Exercise goal
What you return must match the data below exactly, minus any pictures.
START Extracted information
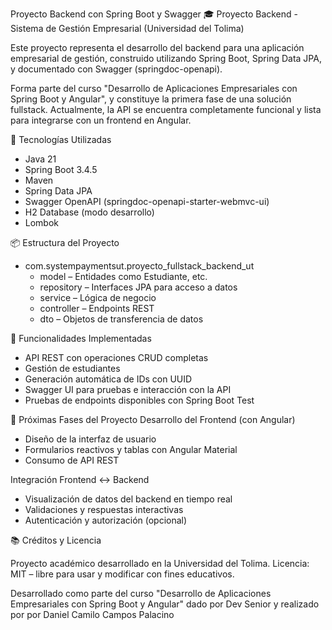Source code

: Proyecto Backend con Spring Boot y Swagger
🎓 Proyecto Backend - Sistema de Gestión Empresarial (Universidad del Tolima)

Este proyecto representa el desarrollo del backend para una aplicación empresarial de gestión, construido utilizando Spring Boot, Spring Data JPA, y documentado con Swagger (springdoc-openapi).

Forma parte del curso "Desarrollo de Aplicaciones Empresariales con Spring Boot y Angular", y constituye la primera fase de una solución fullstack. Actualmente, la API se encuentra completamente funcional y lista para integrarse con un frontend en Angular.

🚀 Tecnologías Utilizadas
- Java 21
- Spring Boot 3.4.5
- Maven
- Spring Data JPA
- Swagger OpenAPI (springdoc-openapi-starter-webmvc-ui)
- H2 Database (modo desarrollo)
- Lombok

📦 Estructura del Proyecto
- com.systempaymentsut.proyecto_fullstack_backend_ut
  - model – Entidades como Estudiante, etc.
  - repository – Interfaces JPA para acceso a datos
  - service – Lógica de negocio
  - controller – Endpoints REST
  - dto – Objetos de transferencia de datos

🧪 Funcionalidades Implementadas
- API REST con operaciones CRUD completas
- Gestión de estudiantes
- Generación automática de IDs con UUID
- Swagger UI para pruebas e interacción con la API
- Pruebas de endpoints disponibles con Spring Boot Test
  
🧩 Próximas Fases del Proyecto
Desarrollo del Frontend (con Angular)
- Diseño de la interfaz de usuario
- Formularios reactivos y tablas con Angular Material
- Consumo de API REST

Integración Frontend ↔ Backend
- Visualización de datos del backend en tiempo real
- Validaciones y respuestas interactivas
- Autenticación y autorización (opcional)
  
📚 Créditos y Licencia

Proyecto académico desarrollado en la Universidad del Tolima.
Licencia: MIT – libre para usar y modificar con fines educativos.

Desarrollado como parte del curso "Desarrollo de Aplicaciones Empresariales con Spring Boot y Angular" dado por Dev Senior y realizado por por Daniel Camilo Campos Palacino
END Extracted information
Task response
Source code

: Proyecto Backend con Spring Boot y Swagger
🎓 Proyecto Backend - Sistema de Gestión Empresarial (Universidad del Tolima)

Este proyecto representa el desarrollo del backend para una aplicación empresarial de gestión, construido utilizando Spring Boot, Spring Data JPA, y documentado con Swagger (springdoc-openapi).

Forma parte del curso "Desarrollo de Aplicaciones Empresariales con Spring Boot y Angular", y constituye la primera fase de una solución fullstack. Actualmente, la API se encuentra completamente funcional y lista para integrarse con un frontend en Angular.

🚀 Tecnologías Utilizadas
- Java 21
- Spring Boot 3.4.5
- Maven
- Spring Data JPA
- Swagger OpenAPI (springdoc-openapi-starter-webmvc-ui)
- H2 Database (modo desarrollo)
- Lombok

📦 Estructura del Proyecto
- com.systempaymentsut.proyecto_fullstack_backend_ut
  - model – Entidades como Estudiante, etc.
  - repository – Interfaces JPA para acceso a datos
  - service – Lógica de negocio
  - controller – Endpoints REST
  - dto – Objetos de transferencia de datos

🧪 Funcionalidades Implementadas
- API REST con operaciones CRUD completas
- Gestión de estudiantes
- Generación automática de IDs con UUID
- Swagger UI para pruebas e interacción con la API
- Pruebas de endpoints disponibles con Spring Boot Test
  
🧩 Próximas Fases del Proyecto
Desarrollo del Frontend (con Angular)
- Diseño de la interfaz de usuario
- Formularios reactivos y tablas con Angular Material
- Consumo de API REST

Integración Frontend ↔ Backend
- Visualización de datos del backend en tiempo real
- Validaciones y respuestas interactivas
- Autenticación y autorización (opcional)
  
📚 Créditos y Licencia

Proyecto académico desarrollado en la Universidad del Tolima.
Licencia: MIT – libre para usar y modificar con fines educativos.

Desarrollado como parte del curso "Desarrollo de Aplicaciones Empresariales con Spring Boot y Angular" dado por Dev Senior y realizado por por Daniel Camilo Campos Palacino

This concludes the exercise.